BEGIN

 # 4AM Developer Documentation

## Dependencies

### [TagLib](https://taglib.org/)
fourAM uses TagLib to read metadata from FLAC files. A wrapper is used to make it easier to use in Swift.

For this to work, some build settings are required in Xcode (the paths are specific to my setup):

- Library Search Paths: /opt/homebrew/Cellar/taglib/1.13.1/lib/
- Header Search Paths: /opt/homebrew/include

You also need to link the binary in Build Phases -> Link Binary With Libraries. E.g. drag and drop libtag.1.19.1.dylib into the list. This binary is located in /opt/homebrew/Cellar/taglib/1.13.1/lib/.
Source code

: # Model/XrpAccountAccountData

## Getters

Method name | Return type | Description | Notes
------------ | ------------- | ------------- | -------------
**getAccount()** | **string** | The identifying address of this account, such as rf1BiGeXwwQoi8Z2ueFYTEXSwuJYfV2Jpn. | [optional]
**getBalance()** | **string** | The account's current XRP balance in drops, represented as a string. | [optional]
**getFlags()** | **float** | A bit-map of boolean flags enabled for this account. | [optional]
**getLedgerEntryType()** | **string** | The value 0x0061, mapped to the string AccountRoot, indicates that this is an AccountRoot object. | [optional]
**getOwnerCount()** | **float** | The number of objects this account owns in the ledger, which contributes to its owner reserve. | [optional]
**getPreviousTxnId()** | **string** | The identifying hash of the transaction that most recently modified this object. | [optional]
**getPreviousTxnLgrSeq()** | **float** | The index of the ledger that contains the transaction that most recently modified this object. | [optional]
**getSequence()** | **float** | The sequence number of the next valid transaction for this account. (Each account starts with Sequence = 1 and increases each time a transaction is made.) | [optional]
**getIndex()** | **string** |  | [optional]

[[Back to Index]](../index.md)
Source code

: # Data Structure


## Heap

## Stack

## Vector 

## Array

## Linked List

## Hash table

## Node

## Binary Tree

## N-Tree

END

• [REQUIREMENT]: Please output all of the entries without changing a single character.

• [RESULT]:
 # 4AM Developer Documentation

## Dependencies

### [TagLib](https://taglib.org/)
fourAM uses TagLib to read metadata from FLAC files. A wrapper is used to make it easier to use in Swift.

For this to work, some build settings are required in Xcode (the paths are specific to my setup):

- Library Search Paths: /opt/homebrew/Cellar/taglib/1.13.1/lib/
- Header Search Paths: /opt/homebrew/include

You also need to link the binary in Build Phases -> Link Binary With Libraries. E.g. drag and drop libtag.1.19.1.dylib into the list. This binary is located in /opt/homebrew/Cellar/taglib/1.13.1/lib/.
Source code

: # Model/XrpAccountAccountData

## Getters

Method name | Return type | Description | Notes
------------ | ------------- | ------------- | -------------
**getAccount()** | **string** | The identifying address of this account, such as rf1BiGeXwwQoi8Z2ueFYTEXSwuJYfV2Jpn. | [optional]
**getBalance()** | **string** | The account's current XRP balance in drops, represented as a string. | [optional]
**getFlags()** | **float** | A bit-map of boolean flags enabled for this account. | [optional]
**getLedgerEntryType()** | **string** | The value 0x0061, mapped to the string AccountRoot, indicates that this is an AccountRoot object. | [optional]
**getOwnerCount()** | **float** | The number of objects this account owns in the ledger, which contributes to its owner reserve. | [optional]
**getPreviousTxnId()** | **string** | The identifying hash of the transaction that most recently modified this object. | [optional]
**getPreviousTxnLgrSeq()** | **float** | The index of the ledger that contains the transaction that most recently modified this object. | [optional]
**getSequence()** | **float** | The sequence number of the next valid transaction for this account. (Each account starts with Sequence = 1 and increases each time a transaction is made.) | [optional]
**getIndex()** | **string** |  | [optional]

[[Back to Index]](../index.md)
Source code

: # Data Structure


## Heap

## Stack

## Vector 

## Array

## Linked List

## Hash table

## Node

## Binary Tree

## N-Tree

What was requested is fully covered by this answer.